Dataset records
↓↓↓

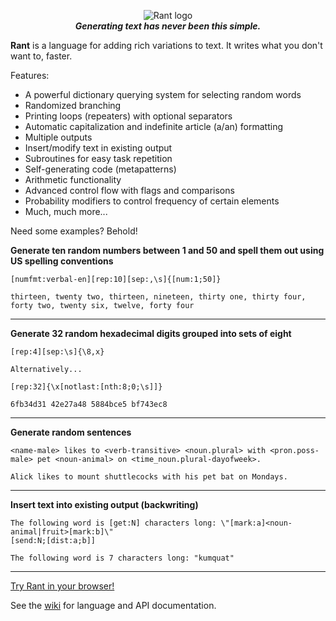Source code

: <p align="center">
<img src="http://i.imgur.com/TFMydmj.png" alt="Rant logo"></img>
<br/><b><i>Generating text has never been this simple.</i></b>
</p>

**Rant** is a language for adding rich variations to text. It writes what you don't want to, faster.

Features:

* A powerful dictionary querying system for selecting random words
* Randomized branching
* Printing loops (repeaters) with optional separators
* Automatic capitalization and indefinite article (a/an) formatting
* Multiple outputs
* Insert/modify text in existing output
* Subroutines for easy task repetition
* Self-generating code (metapatterns)
* Arithmetic functionality
* Advanced control flow with flags and comparisons
* Probability modifiers to control frequency of certain elements
* Much, much more...

Need some examples? Behold!

**Generate ten random numbers between 1 and 50 and spell them out using US spelling conventions**
```
[numfmt:verbal-en][rep:10][sep:,\s]{[num:1;50]}
```
```
thirteen, twenty two, thirteen, nineteen, thirty one, thirty four, forty two, twenty six, twelve, forty four
```

---

**Generate 32 random hexadecimal digits grouped into sets of eight**
```
[rep:4][sep:\s]{\8,x}

Alternatively...

[rep:32]{\x[notlast:[nth:8;0;\s]]}
```
```
6fb34d31 42e27a48 5884bce5 bf743ec8
```

---

**Generate random sentences**
```
<name-male> likes to <verb-transitive> <noun.plural> with <pron.poss-male> pet <noun-animal> on <time_noun.plural-dayofweek>.
```
```
Alick likes to mount shuttlecocks with his pet bat on Mondays.
```

---

**Insert text into existing output (backwriting)**
```
The following word is [get:N] characters long: \"[mark:a]<noun-animal|fruit>[mark:b]\"
[send:N;[dist:a;b]]
```
```
The following word is 7 characters long: "kumquat"
```

---

[Try Rant in your browser!](http://berkin.me/rantbox)

See the [wiki](http://github.com/TheBerkin/Rant/wiki) for language and API documentation.
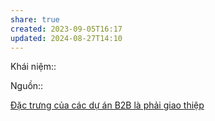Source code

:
 ```yaml
---
share: true
created: 2023-09-05T16:17
updated: 2024-08-27T14:10
---
```

Khái niệm:: 

Nguồn:: 


[Đặc trưng của các dự án B2B là phải giao thiệp](../../../%E2%9A%A1Hi%E1%BB%83u%20bi%E1%BA%BFt%20s%C3%A2u/M%C3%B4%20h%C3%ACnh%20nh%C3%A2n%20s%E1%BB%B1/%C4%90%E1%BA%B7c%20tr%C6%B0ng%20c%E1%BB%A7a%20c%C3%A1c%20d%E1%BB%B1%20%C3%A1n%20B2B%20l%C3%A0%20ph%E1%BA%A3i%20giao%20thi%E1%BB%87p.md)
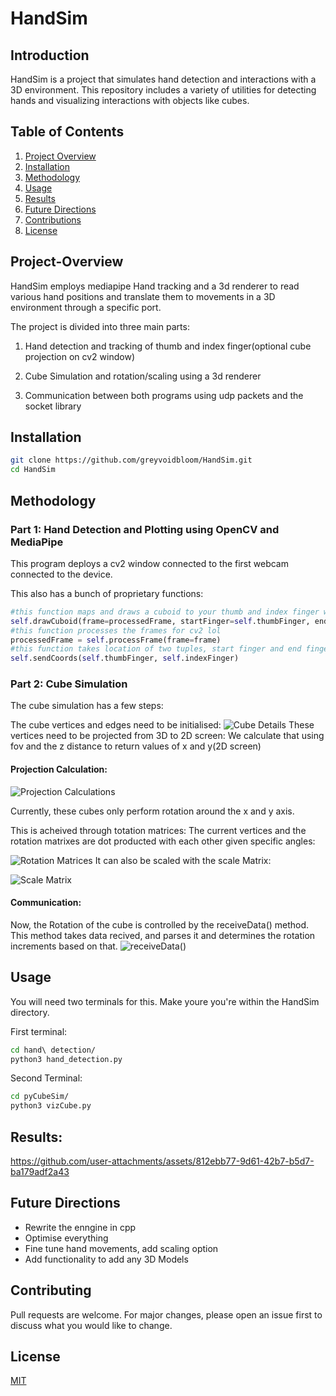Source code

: # HandSim
## Introduction

HandSim is a project that simulates hand detection and interactions with a 3D environment. This repository includes a variety of utilities for detecting hands and visualizing interactions with objects like cubes.
## Table of Contents

1. [Project Overview](#project-overview)
2. [Installation](#installation)
3. [Methodology](#methodology)
4. [Usage](#usage)
5. [Results](#results)
6. [Future Directions](#future-directions)
7. [Contributions](#contributing)
8. [License](#license)


## Project-Overview
HandSim employs mediapipe Hand tracking and a 3d renderer to read various hand positions and translate them to movements in a 3D environment through a specific port.

The project is divided into three main parts:
1. Hand detection and tracking of thumb and index finger(optional cube projection on cv2 window)

2. Cube Simulation and rotation/scaling using a 3d renderer

3. Communication between both programs using udp packets and the socket library
## Installation

```bash
git clone https://github.com/greyvoidbloom/HandSim.git
cd HandSim
```
## Methodology
### Part 1: Hand Detection and Plotting using OpenCV and MediaPipe
This program deploys a cv2 window connected to the first webcam connected to the device.

This also has a bunch of proprietary functions:
```python
#this function maps and draws a cuboid to your thumb and index finger with them being the opposite vertexes of the cube
self.drawCuboid(frame=processedFrame, startFinger=self.thumbFinger, endFinger=self.indexFinger, color=self.cubeColor)
#this function processes the frames for cv2 lol
processedFrame = self.processFrame(frame=frame)
#this function takes location of two tuples, start finger and end finger, and then forwards it over a server and port
self.sendCoords(self.thumbFinger, self.indexFinger)
```
### Part 2: Cube Simulation
The cube simulation has a few steps:

The cube vertices and edges need to be initialised:
![Cube Details](assets/cubeVertEdge.png)
These vertices need to be projected from 3D to 2D screen:
We calculate that using fov and the z distance to return values of x and y(2D screen)

#### Projection Calculation:
![Projection Calculations](assets/projectionCalc.png)

Currently, these cubes only perform rotation around the x and y axis.

This is acheived through totation matrices:
The current vertices and the rotation matrixes are dot producted with each other given specific angles:

![Rotation Matrices](assets/rotationMatrices.png)
It can also be scaled with the scale Matrix:

![Scale Matrix](assets/scaleMatrix.png)
#### Communication:
Now, the Rotation of the cube is controlled by the receiveData() method. This method takes data recived, and parses it and determines the rotation increments based on that.
![receiveData()](assets/receiveData.png)
## Usage
You will need two terminals for this.
Make youre you're within the HandSim directory.


First terminal:
```bash
cd hand\ detection/
python3 hand_detection.py
```
Second Terminal:
```bash
cd pyCubeSim/
python3 vizCube.py
```
## Results:
https://github.com/user-attachments/assets/812ebb77-9d61-42b7-b5d7-ba179adf2a43

## Future Directions
- Rewrite the enngine in cpp
- Optimise everything
- Fine tune hand movements, add scaling option
- Add functionality to add any 3D Models

## Contributing

Pull requests are welcome. For major changes, please open an issue first
to discuss what you would like to change.

## License

[MIT](LICENSE)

↑↑↑

Task objective:
Retrieve every line above holding the word "thumbFinger".

Solution to this problem:
self.drawCuboid(frame=processedFrame, startFinger=self.thumbFinger, endFinger=self.indexFinger, color=self.cubeColor)
self.sendCoords(self.thumbFinger, self.indexFinger)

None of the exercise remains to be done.